Anyway, go Kazakhstan! (See, we’re about good news here, too! 😉 )


Posted by on August 21, 2013 in Fuck Yeah!, good news


11 responses to “Good news from Kazakhstan; moving in same direction as Russia on ‘gay rights’

  1. Peter Blood

    August 21, 2013 at 1:38 pm

    We need more countries resisting the Great Satan.

  2. electricangel

    August 21, 2013 at 9:16 pm

    Anything that resists the Cathedral weakens their ability to come after Catholics and other orthodox Christians (including steadfast Prots, of course.) As Peter Kreeft wrote, better someone whose theology captures 60% of what God is about than the radical atheists who run our land.

  3. Will S.

    August 21, 2013 at 10:28 pm

    @ Peter Blood: Yes!

    @ EA: Absolutely. I’ve long liked Peter Kreeft, ever since I read ‘Darkness at Noon’.

  4. C. Y. Chen

    August 23, 2013 at 1:04 pm

    *Borat voice* “Very nice!”

  5. gkruz

    August 25, 2013 at 12:34 pm

    “If Russian officials wanted, they could probably find a way to punish me for writing that on the Internet—that’s how far and wide their anti-gay “propaganda” laws go.”
    Funny how that sort of international over-reach isn’t a cause for alarm when Canada and several European countries threaten to prosecute citizens of other nations under their anti-hate laws and Holocaust denial laws.

  6. Will S.

    August 25, 2013 at 5:33 pm

    Indeed. Leftists be hypocrites; quite willing to accept tyrannical international law, by organizations like the U.N., or the ICJ in the Hague, when it suits their purposes, fits their agenda, but scream ‘extraterritoriality’ in cases like this, where Russia’s law is mostly symbolic – no other country is going to go enforce Russian law, certainly not in the U.S. where that writer is writing from… Paranoid, and hypocritical.

  7. thelyniezian

    August 25, 2013 at 7:15 pm

    Hmmm… I don’t agree with what happens when the gay lobby decide to get their hands on establishment-space and conflate legitimate anti-bullying messages with anti-religious propagandism, but at the same time I don’t agree with legal limits to free speech either. These laws appear to be such. The modernists are all too keen to demonise traditionalists as “hate speech”, which is just as bad.

  8. Will S.

    August 25, 2013 at 7:27 pm

    I take a relativist view, in that while I’m generally in favour in English-speaking countries and cultures of maintaining maximum free speech, I’m not prepared to stand in judgment of others from other cultures and countries, of doing whatever they see fit, and in fact, as a Christian opposed to the Brave New World Order, I welcome any ‘pushback’ against the gay rights agenda, and thus say to Russia and Kazakhstan, etc., ‘Bravo!’, as you English would say.
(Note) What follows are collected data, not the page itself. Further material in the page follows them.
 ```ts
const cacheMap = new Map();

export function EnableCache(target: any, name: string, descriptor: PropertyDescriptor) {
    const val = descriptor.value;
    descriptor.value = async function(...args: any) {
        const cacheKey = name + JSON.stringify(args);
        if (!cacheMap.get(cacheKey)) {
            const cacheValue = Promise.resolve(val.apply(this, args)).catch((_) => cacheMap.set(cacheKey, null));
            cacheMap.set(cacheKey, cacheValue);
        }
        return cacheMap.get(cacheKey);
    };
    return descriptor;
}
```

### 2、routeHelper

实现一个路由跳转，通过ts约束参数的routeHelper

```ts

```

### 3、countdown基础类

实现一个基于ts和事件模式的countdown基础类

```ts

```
    BTW, I haven’t yet figured you out; are you a republican, and anti-monarchist? Are you a Christian or an atheist? Not quite clear from your blog, at a quick glance of it, at least.
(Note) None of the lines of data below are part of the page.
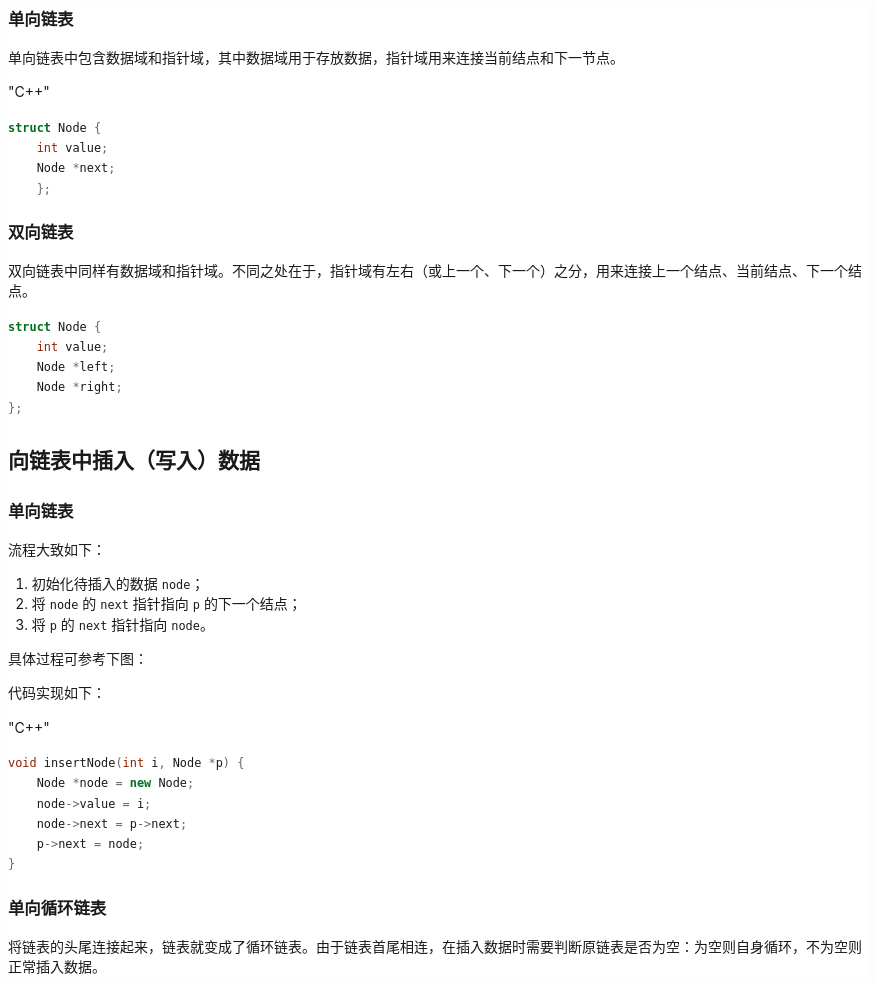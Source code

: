 
### 单向链表

单向链表中包含数据域和指针域，其中数据域用于存放数据，指针域用来连接当前结点和下一节点。



 "C++"
```c++
struct Node {
    int value;
    Node *next;
    };
```
### 双向链表

双向链表中同样有数据域和指针域。不同之处在于，指针域有左右（或上一个、下一个）之分，用来连接上一个结点、当前结点、下一个结点。



```c++
struct Node {
    int value;
    Node *left;
    Node *right;
};
```

## 向链表中插入（写入）数据

### 单向链表

流程大致如下：

1.  初始化待插入的数据 `node`；
2.  将 `node` 的 `next` 指针指向 `p` 的下一个结点；
3.  将 `p` 的 `next` 指针指向 `node`。

具体过程可参考下图：

代码实现如下：


"C++"
```c++
void insertNode(int i, Node *p) {
    Node *node = new Node;
    node->value = i;
    node->next = p->next;
    p->next = node;
}
 ```

### 单向循环链表

将链表的头尾连接起来，链表就变成了循环链表。由于链表首尾相连，在插入数据时需要判断原链表是否为空：为空则自身循环，不为空则正常插入数据。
    We here are unabashedly Christian, and I as a Canadian am monarchist, in which I may be alone amongst us here, but oh well. I recognize America’s history is different, and I respect the different POV most Americans may have on such matters, but I cannot join with republicanism, as a heritage-loving Canadian. (And the Queen of Canada may happen to also be the Queen of the United Kingdom of Great Britain and Northern Ireland, but Her Majesty is so independently of her capacity as our Queen of Canada; a lot of our American friends don’t get that, nor do all Brits. Even if Britain abolished the monarchy, I’d be happy to declare Canada a Kingdom at last, rather than a Dominion – no longer officially used, but not not the case, either – and invite the Royal Family here to continue reigning over us.)

  9. thelyniezian

    August 25, 2013 at 8:02 pm

    I’m a Christian who is pretty ambivalent about the monarchy. I would be for the monarchy if it actually did something worthwhile, especially keeping in check the blatantly anti-Christian laws which governments over here seem to keep passing form time to time, when the Coronation Oath is supposed to uphold them. I don’t mind watching Trooping the Colour and standing for the National Anthem, though. But as it is, all the monarchy and what it’s supposed to stand for is little more than a ceremonial function which might draw a few tourists and rubberstamp the actions of governments who don’t do right.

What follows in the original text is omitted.